Only the lines from the one containing "be canned 将要经过装罐的水果" to the end of the entries should be written out, each exactly as it stands, both ends included.

Stored items
————————

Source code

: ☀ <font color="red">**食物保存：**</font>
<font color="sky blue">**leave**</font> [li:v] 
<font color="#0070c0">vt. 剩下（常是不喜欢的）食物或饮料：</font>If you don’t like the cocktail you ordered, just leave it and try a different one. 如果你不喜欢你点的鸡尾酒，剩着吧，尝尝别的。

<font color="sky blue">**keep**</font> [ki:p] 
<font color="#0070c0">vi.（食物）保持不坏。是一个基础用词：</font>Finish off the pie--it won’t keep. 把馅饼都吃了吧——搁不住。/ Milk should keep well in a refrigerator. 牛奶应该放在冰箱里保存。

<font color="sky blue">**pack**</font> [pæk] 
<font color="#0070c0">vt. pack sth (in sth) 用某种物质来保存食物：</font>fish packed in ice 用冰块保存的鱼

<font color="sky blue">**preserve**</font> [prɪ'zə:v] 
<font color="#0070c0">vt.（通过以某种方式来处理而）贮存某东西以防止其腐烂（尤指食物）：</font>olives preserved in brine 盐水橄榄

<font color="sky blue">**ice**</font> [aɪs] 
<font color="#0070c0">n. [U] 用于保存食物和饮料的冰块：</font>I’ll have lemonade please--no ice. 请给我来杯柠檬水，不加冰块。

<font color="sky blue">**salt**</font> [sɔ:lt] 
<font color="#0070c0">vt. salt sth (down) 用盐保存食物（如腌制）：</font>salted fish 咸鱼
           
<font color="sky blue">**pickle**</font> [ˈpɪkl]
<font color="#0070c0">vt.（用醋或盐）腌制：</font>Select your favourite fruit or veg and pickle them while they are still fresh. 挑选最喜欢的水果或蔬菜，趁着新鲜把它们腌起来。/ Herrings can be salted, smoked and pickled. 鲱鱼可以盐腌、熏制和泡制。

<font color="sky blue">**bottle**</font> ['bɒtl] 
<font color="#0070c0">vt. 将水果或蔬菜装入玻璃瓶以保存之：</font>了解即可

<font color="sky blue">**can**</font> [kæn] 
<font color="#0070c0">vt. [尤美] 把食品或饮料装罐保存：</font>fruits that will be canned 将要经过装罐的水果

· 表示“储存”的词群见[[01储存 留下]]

————————

Answer section =
<font color="#0070c0">vt. [尤美] 把食品或饮料装罐保存：</font>fruits that will be canned 将要经过装罐的水果

· 表示“储存”的词群见[[01储存 留下]]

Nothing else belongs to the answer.